DATA SUPPLIED:
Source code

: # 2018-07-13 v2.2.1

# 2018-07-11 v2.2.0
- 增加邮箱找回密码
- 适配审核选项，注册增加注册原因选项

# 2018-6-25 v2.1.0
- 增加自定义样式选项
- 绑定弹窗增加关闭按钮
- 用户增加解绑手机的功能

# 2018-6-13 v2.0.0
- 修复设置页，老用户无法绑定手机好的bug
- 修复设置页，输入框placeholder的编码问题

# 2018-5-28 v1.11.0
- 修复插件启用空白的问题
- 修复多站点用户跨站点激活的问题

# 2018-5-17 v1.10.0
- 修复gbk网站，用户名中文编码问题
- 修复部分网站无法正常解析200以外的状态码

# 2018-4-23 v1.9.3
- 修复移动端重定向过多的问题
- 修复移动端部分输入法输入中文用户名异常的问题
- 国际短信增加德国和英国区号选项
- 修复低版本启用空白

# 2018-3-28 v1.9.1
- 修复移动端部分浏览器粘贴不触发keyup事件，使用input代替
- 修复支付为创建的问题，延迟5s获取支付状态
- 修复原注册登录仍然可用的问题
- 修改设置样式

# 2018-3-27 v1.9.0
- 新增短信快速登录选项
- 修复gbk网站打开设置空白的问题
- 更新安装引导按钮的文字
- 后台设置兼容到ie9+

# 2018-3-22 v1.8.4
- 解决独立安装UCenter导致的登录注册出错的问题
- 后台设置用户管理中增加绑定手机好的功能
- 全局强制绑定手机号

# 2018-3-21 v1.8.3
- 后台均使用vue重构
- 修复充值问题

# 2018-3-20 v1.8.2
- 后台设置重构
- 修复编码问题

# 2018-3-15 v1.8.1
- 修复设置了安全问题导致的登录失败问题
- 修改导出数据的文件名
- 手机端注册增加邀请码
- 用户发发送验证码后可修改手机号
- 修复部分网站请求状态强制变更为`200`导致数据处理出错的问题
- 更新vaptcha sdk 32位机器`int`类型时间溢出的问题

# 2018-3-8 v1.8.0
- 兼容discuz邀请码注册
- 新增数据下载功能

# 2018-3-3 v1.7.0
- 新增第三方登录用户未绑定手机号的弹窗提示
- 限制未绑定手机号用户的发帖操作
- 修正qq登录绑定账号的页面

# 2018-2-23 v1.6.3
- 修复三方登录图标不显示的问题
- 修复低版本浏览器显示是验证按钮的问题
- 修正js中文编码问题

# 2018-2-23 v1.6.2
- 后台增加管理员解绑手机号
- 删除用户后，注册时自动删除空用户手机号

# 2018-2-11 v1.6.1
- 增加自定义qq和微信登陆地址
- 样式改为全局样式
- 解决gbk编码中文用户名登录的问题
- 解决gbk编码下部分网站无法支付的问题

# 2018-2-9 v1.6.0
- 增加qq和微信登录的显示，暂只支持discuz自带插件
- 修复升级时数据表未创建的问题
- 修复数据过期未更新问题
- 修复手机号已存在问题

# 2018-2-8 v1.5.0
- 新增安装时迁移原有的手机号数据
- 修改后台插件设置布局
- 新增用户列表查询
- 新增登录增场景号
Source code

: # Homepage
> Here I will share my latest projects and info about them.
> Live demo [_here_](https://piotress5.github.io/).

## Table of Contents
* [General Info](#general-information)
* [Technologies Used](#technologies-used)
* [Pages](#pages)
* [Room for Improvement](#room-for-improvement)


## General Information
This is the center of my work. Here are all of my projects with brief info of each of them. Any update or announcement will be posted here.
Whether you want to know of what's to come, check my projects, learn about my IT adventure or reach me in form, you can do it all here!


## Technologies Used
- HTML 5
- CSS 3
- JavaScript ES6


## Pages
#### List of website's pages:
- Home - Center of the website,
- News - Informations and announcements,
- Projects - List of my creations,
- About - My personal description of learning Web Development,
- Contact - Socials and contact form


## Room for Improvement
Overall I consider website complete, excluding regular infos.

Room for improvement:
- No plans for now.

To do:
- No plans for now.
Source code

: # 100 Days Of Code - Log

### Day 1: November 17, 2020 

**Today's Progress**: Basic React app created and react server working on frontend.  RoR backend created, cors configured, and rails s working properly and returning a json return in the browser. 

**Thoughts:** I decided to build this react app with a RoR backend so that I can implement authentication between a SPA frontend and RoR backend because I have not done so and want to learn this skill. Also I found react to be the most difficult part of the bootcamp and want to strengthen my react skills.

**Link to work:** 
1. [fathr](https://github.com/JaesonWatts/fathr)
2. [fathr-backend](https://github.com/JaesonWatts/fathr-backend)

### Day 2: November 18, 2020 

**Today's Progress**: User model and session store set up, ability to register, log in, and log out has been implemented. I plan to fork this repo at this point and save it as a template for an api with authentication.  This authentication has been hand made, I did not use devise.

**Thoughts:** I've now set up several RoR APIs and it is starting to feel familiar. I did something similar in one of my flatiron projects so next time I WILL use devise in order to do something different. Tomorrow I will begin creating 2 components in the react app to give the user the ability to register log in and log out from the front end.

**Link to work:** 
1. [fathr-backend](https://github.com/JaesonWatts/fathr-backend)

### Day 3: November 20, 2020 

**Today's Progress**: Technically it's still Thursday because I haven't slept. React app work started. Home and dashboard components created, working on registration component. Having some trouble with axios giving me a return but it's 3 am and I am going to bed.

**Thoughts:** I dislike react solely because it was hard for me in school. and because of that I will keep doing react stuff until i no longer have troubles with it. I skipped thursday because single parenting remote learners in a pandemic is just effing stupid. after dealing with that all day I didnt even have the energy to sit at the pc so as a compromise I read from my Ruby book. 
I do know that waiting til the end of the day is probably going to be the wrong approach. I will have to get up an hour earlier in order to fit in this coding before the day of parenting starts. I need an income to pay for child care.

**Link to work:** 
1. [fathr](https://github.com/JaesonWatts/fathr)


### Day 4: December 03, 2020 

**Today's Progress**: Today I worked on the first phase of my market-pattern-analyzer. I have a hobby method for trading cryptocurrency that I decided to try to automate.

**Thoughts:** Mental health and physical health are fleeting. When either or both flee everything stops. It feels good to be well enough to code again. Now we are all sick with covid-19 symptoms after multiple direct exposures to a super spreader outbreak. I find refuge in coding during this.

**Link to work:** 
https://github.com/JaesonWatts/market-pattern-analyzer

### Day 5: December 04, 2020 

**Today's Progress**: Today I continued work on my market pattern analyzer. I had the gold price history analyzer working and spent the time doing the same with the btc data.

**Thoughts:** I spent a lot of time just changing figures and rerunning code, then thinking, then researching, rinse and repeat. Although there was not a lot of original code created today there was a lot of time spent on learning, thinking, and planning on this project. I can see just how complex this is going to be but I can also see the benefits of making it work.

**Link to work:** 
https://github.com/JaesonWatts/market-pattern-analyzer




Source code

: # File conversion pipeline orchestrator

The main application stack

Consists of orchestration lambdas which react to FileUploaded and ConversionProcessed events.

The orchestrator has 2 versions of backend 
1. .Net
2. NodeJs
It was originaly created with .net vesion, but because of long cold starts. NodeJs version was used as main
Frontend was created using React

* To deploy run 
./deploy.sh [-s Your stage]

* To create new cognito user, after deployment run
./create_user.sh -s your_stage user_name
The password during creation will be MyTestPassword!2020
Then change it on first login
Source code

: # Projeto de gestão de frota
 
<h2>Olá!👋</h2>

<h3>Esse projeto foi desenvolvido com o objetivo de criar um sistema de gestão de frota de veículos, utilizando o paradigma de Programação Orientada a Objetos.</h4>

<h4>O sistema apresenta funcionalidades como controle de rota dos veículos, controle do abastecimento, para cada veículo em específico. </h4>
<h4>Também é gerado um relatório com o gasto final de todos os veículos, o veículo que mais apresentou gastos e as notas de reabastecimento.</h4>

* * *

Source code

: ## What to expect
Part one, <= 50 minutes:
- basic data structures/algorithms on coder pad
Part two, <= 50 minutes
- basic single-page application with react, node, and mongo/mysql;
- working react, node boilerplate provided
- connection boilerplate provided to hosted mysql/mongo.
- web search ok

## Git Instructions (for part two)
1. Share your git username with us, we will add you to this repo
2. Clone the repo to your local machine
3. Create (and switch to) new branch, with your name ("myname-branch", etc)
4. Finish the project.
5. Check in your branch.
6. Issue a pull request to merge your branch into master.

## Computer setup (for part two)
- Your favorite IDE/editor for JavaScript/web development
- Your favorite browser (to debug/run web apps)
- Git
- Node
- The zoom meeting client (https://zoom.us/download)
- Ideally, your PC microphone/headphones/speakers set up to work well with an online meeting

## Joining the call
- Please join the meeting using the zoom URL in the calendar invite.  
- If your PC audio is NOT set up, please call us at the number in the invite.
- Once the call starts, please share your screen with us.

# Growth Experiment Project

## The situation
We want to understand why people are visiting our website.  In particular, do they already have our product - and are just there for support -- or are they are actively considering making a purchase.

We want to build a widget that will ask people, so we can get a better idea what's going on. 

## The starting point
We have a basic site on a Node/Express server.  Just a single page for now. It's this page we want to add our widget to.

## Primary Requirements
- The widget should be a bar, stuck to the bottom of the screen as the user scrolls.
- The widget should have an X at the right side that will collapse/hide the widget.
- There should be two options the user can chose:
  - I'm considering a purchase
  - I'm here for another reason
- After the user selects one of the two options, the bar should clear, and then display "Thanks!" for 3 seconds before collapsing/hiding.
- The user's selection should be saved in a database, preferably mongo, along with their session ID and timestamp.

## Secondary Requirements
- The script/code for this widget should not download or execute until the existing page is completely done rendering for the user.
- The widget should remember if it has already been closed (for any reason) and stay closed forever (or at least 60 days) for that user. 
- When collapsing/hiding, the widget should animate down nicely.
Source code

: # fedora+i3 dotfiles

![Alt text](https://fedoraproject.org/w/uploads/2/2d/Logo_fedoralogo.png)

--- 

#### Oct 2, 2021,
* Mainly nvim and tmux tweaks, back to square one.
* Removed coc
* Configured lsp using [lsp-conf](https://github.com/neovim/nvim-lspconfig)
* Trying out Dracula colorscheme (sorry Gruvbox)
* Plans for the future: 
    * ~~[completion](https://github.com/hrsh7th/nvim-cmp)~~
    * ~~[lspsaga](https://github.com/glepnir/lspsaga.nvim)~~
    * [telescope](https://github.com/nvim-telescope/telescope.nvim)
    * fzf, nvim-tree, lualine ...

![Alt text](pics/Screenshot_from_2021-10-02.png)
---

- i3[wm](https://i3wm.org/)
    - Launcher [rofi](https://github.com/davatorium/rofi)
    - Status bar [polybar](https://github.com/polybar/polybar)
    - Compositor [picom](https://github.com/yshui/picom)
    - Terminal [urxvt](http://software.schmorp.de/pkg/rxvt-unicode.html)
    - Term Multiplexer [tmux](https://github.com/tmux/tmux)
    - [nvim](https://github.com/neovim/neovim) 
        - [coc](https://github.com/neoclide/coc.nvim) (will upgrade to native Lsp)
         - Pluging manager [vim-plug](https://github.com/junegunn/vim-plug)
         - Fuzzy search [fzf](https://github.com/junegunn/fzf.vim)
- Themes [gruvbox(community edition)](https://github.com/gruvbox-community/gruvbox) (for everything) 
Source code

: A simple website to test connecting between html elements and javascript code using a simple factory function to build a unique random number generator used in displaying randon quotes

EXERCISE GOAL: Look through the data above for the word "November". Report each line where it occurs.

TASK ANSWER:
### Day 1: November 17, 2020 
### Day 2: November 18, 2020 
### Day 3: November 20, 2020 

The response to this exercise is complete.